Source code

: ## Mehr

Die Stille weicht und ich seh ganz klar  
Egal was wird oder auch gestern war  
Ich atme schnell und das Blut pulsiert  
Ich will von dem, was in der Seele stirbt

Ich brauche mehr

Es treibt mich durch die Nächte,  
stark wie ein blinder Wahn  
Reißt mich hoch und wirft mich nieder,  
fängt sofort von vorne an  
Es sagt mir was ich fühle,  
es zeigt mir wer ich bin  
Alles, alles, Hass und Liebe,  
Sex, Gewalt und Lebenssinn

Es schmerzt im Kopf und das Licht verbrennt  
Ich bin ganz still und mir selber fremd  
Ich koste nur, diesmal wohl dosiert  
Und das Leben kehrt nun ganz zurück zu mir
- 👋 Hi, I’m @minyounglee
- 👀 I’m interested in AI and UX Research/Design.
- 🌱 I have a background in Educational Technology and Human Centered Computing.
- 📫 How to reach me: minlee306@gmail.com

# # #

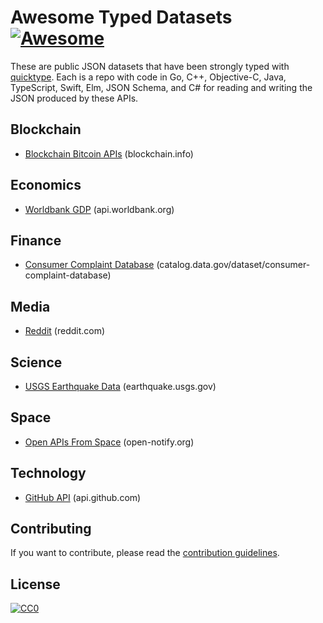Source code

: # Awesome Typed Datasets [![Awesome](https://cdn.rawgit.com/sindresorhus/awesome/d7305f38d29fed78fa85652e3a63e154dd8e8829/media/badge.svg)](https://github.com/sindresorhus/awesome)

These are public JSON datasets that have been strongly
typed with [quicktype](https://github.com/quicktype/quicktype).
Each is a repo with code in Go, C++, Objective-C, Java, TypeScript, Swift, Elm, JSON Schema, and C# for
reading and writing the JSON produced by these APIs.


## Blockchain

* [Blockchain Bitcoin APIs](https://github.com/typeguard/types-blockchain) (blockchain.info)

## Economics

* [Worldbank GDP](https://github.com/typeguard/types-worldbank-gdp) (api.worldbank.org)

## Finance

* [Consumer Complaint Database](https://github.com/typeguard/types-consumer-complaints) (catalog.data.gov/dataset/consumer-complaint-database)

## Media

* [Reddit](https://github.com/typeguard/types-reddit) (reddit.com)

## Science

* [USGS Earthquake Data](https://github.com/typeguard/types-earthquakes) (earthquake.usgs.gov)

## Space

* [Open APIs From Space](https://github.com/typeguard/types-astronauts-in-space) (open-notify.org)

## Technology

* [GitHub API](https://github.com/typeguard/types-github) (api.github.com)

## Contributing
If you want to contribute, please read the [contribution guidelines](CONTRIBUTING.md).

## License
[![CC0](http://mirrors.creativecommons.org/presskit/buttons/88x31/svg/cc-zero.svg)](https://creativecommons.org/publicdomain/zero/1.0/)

# # #

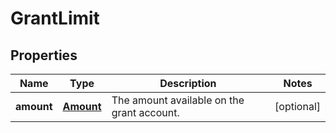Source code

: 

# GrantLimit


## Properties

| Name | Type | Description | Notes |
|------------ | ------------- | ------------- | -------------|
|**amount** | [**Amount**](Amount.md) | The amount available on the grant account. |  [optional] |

# # #

Task objective
In the entries above, find the line with "## Properties" and the line with "[**Amount**](Amount.md) | The", then restate word for word both of them and every line between, with nothing more.

The answer
## Properties

| Name | Type | Description | Notes |
|------------ | ------------- | ------------- | -------------|
|**amount** | [**Amount**](Amount.md) | The amount available on the grant account. |  [optional] |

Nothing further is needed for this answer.